:: Data extracted from a collection ::
----------
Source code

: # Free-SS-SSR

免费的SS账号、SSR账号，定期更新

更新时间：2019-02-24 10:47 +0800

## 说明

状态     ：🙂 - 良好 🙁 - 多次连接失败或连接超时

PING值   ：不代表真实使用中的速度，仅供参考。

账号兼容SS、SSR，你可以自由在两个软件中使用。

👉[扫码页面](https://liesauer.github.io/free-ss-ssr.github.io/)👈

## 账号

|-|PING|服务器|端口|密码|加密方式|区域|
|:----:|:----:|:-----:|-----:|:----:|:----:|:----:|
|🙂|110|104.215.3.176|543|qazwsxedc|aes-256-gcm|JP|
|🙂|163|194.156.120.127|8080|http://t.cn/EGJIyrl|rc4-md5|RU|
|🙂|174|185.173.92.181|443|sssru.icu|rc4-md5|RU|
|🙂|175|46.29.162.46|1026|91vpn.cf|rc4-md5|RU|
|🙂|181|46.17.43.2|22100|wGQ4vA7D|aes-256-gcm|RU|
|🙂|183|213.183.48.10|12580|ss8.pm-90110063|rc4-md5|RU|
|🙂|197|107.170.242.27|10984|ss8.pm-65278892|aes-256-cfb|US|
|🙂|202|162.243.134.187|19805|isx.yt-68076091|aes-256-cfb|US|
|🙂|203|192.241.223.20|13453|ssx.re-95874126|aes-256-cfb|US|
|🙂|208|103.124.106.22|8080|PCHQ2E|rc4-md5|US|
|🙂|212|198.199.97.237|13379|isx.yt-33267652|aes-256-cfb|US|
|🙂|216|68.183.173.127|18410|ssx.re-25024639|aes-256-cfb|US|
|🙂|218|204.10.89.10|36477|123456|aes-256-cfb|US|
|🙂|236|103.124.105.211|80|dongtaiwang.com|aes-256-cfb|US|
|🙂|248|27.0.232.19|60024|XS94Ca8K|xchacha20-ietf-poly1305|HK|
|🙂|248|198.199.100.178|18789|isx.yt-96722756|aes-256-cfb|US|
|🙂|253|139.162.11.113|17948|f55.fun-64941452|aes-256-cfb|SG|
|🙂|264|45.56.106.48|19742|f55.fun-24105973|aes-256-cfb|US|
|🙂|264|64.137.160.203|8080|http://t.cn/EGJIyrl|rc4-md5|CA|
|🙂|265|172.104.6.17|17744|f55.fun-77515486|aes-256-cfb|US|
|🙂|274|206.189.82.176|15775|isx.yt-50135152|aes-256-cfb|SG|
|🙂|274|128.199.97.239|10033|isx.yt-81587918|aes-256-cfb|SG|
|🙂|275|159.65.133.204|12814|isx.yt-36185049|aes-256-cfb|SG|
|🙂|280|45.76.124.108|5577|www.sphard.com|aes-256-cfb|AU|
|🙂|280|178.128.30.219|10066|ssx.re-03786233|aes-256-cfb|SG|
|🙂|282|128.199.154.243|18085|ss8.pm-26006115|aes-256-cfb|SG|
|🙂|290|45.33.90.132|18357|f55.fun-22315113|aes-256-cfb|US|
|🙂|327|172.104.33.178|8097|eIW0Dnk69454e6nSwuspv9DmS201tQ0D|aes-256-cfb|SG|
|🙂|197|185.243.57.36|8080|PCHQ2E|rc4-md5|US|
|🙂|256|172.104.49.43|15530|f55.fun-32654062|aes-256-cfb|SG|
----------
:: What is needed ::
All of the records above are to be set down again exactly.

:: Answer to this problem ::
Source code

: # Free-SS-SSR

免费的SS账号、SSR账号，定期更新

更新时间：2019-02-24 10:47 +0800

## 说明

状态     ：🙂 - 良好 🙁 - 多次连接失败或连接超时

PING值   ：不代表真实使用中的速度，仅供参考。

账号兼容SS、SSR，你可以自由在两个软件中使用。

👉[扫码页面](https://liesauer.github.io/free-ss-ssr.github.io/)👈

## 账号

|-|PING|服务器|端口|密码|加密方式|区域|
|:----:|:----:|:-----:|-----:|:----:|:----:|:----:|
|🙂|110|104.215.3.176|543|qazwsxedc|aes-256-gcm|JP|
|🙂|163|194.156.120.127|8080|http://t.cn/EGJIyrl|rc4-md5|RU|
|🙂|174|185.173.92.181|443|sssru.icu|rc4-md5|RU|
|🙂|175|46.29.162.46|1026|91vpn.cf|rc4-md5|RU|
|🙂|181|46.17.43.2|22100|wGQ4vA7D|aes-256-gcm|RU|
|🙂|183|213.183.48.10|12580|ss8.pm-90110063|rc4-md5|RU|
|🙂|197|107.170.242.27|10984|ss8.pm-65278892|aes-256-cfb|US|
|🙂|202|162.243.134.187|19805|isx.yt-68076091|aes-256-cfb|US|
|🙂|203|192.241.223.20|13453|ssx.re-95874126|aes-256-cfb|US|
|🙂|208|103.124.106.22|8080|PCHQ2E|rc4-md5|US|
|🙂|212|198.199.97.237|13379|isx.yt-33267652|aes-256-cfb|US|
|🙂|216|68.183.173.127|18410|ssx.re-25024639|aes-256-cfb|US|
|🙂|218|204.10.89.10|36477|123456|aes-256-cfb|US|
|🙂|236|103.124.105.211|80|dongtaiwang.com|aes-256-cfb|US|
|🙂|248|27.0.232.19|60024|XS94Ca8K|xchacha20-ietf-poly1305|HK|
|🙂|248|198.199.100.178|18789|isx.yt-96722756|aes-256-cfb|US|
|🙂|253|139.162.11.113|17948|f55.fun-64941452|aes-256-cfb|SG|
|🙂|264|45.56.106.48|19742|f55.fun-24105973|aes-256-cfb|US|
|🙂|264|64.137.160.203|8080|http://t.cn/EGJIyrl|rc4-md5|CA|
|🙂|265|172.104.6.17|17744|f55.fun-77515486|aes-256-cfb|US|
|🙂|274|206.189.82.176|15775|isx.yt-50135152|aes-256-cfb|SG|
|🙂|274|128.199.97.239|10033|isx.yt-81587918|aes-256-cfb|SG|
|🙂|275|159.65.133.204|12814|isx.yt-36185049|aes-256-cfb|SG|
|🙂|280|45.76.124.108|5577|www.sphard.com|aes-256-cfb|AU|
|🙂|280|178.128.30.219|10066|ssx.re-03786233|aes-256-cfb|SG|
|🙂|282|128.199.154.243|18085|ss8.pm-26006115|aes-256-cfb|SG|
|🙂|290|45.33.90.132|18357|f55.fun-22315113|aes-256-cfb|US|
|🙂|327|172.104.33.178|8097|eIW0Dnk69454e6nSwuspv9DmS201tQ0D|aes-256-cfb|SG|
|🙂|197|185.243.57.36|8080|PCHQ2E|rc4-md5|US|
|🙂|256|172.104.49.43|15530|f55.fun-32654062|aes-256-cfb|SG|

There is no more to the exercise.